### About this exercise
Write out, precisely and in full, each line of the material.

-*-*-

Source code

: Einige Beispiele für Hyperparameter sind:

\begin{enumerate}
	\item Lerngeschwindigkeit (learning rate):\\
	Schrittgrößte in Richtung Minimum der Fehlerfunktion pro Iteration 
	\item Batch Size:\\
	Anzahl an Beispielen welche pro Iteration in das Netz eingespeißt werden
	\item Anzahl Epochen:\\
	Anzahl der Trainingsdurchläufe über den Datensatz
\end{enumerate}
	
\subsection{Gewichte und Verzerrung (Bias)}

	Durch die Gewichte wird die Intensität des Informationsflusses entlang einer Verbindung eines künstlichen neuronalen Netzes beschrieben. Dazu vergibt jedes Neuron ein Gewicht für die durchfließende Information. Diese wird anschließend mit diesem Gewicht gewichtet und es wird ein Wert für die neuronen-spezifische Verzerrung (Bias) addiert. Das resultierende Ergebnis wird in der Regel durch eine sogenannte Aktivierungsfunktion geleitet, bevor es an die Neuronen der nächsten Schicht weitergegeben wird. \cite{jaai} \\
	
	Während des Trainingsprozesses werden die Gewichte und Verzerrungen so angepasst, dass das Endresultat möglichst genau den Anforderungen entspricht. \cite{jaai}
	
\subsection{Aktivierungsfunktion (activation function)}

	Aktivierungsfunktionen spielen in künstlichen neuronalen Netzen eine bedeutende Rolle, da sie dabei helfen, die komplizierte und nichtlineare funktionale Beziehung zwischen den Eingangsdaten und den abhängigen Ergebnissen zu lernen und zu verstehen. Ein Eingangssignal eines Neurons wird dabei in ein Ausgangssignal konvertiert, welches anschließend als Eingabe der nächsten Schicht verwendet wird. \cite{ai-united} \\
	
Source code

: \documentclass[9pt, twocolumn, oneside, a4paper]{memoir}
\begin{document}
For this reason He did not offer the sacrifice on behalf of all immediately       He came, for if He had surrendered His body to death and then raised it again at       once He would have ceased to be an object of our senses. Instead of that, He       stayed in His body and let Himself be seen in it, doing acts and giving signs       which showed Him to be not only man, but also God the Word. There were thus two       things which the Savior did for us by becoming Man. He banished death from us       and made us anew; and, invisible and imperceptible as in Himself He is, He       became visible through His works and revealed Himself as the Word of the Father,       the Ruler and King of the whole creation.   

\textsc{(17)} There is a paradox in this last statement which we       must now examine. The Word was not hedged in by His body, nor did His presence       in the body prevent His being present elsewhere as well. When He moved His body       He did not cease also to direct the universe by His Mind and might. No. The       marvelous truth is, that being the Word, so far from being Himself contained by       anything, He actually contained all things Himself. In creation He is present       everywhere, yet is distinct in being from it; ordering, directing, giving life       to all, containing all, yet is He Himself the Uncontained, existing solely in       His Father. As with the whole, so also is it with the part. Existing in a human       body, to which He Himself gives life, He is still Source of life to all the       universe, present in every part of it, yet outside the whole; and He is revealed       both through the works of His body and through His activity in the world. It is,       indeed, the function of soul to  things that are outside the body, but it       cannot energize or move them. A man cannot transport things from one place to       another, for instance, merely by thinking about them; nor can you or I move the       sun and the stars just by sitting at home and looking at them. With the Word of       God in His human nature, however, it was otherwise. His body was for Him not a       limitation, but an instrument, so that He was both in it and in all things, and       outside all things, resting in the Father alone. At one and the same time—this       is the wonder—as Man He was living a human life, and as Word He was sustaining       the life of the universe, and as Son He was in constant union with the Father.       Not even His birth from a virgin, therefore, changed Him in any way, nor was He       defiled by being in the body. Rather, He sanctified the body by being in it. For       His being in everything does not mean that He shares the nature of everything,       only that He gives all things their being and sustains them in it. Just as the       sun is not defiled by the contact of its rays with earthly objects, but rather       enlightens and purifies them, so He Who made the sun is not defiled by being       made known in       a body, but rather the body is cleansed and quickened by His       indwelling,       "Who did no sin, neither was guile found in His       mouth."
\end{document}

-*-*-

### Answer
Source code

: Einige Beispiele für Hyperparameter sind:

\begin{enumerate}
	\item Lerngeschwindigkeit (learning rate):\\
	Schrittgrößte in Richtung Minimum der Fehlerfunktion pro Iteration 
	\item Batch Size:\\
	Anzahl an Beispielen welche pro Iteration in das Netz eingespeißt werden
	\item Anzahl Epochen:\\
	Anzahl der Trainingsdurchläufe über den Datensatz
\end{enumerate}
	
\subsection{Gewichte und Verzerrung (Bias)}

	Durch die Gewichte wird die Intensität des Informationsflusses entlang einer Verbindung eines künstlichen neuronalen Netzes beschrieben. Dazu vergibt jedes Neuron ein Gewicht für die durchfließende Information. Diese wird anschließend mit diesem Gewicht gewichtet und es wird ein Wert für die neuronen-spezifische Verzerrung (Bias) addiert. Das resultierende Ergebnis wird in der Regel durch eine sogenannte Aktivierungsfunktion geleitet, bevor es an die Neuronen der nächsten Schicht weitergegeben wird. \cite{jaai} \\
	
	Während des Trainingsprozesses werden die Gewichte und Verzerrungen so angepasst, dass das Endresultat möglichst genau den Anforderungen entspricht. \cite{jaai}
	
\subsection{Aktivierungsfunktion (activation function)}

	Aktivierungsfunktionen spielen in künstlichen neuronalen Netzen eine bedeutende Rolle, da sie dabei helfen, die komplizierte und nichtlineare funktionale Beziehung zwischen den Eingangsdaten und den abhängigen Ergebnissen zu lernen und zu verstehen. Ein Eingangssignal eines Neurons wird dabei in ein Ausgangssignal konvertiert, welches anschließend als Eingabe der nächsten Schicht verwendet wird. \cite{ai-united} \\
	
Source code

: \documentclass[9pt, twocolumn, oneside, a4paper]{memoir}
\begin{document}
For this reason He did not offer the sacrifice on behalf of all immediately       He came, for if He had surrendered His body to death and then raised it again at       once He would have ceased to be an object of our senses. Instead of that, He       stayed in His body and let Himself be seen in it, doing acts and giving signs       which showed Him to be not only man, but also God the Word. There were thus two       things which the Savior did for us by becoming Man. He banished death from us       and made us anew; and, invisible and imperceptible as in Himself He is, He       became visible through His works and revealed Himself as the Word of the Father,       the Ruler and King of the whole creation.   

\textsc{(17)} There is a paradox in this last statement which we       must now examine. The Word was not hedged in by His body, nor did His presence       in the body prevent His being present elsewhere as well. When He moved His body       He did not cease also to direct the universe by His Mind and might. No. The       marvelous truth is, that being the Word, so far from being Himself contained by       anything, He actually contained all things Himself. In creation He is present       everywhere, yet is distinct in being from it; ordering, directing, giving life       to all, containing all, yet is He Himself the Uncontained, existing solely in       His Father. As with the whole, so also is it with the part. Existing in a human       body, to which He Himself gives life, He is still Source of life to all the       universe, present in every part of it, yet outside the whole; and He is revealed       both through the works of His body and through His activity in the world. It is,       indeed, the function of soul to  things that are outside the body, but it       cannot energize or move them. A man cannot transport things from one place to       another, for instance, merely by thinking about them; nor can you or I move the       sun and the stars just by sitting at home and looking at them. With the Word of       God in His human nature, however, it was otherwise. His body was for Him not a       limitation, but an instrument, so that He was both in it and in all things, and       outside all things, resting in the Father alone. At one and the same time—this       is the wonder—as Man He was living a human life, and as Word He was sustaining       the life of the universe, and as Son He was in constant union with the Father.       Not even His birth from a virgin, therefore, changed Him in any way, nor was He       defiled by being in the body. Rather, He sanctified the body by being in it. For       His being in everything does not mean that He shares the nature of everything,       only that He gives all things their being and sustains them in it. Just as the       sun is not defiled by the contact of its rays with earthly objects, but rather       enlightens and purifies them, so He Who made the sun is not defiled by being       made known in       a body, but rather the body is cleansed and quickened by His       indwelling,       "Who did no sin, neither was guile found in His       mouth."
\end{document}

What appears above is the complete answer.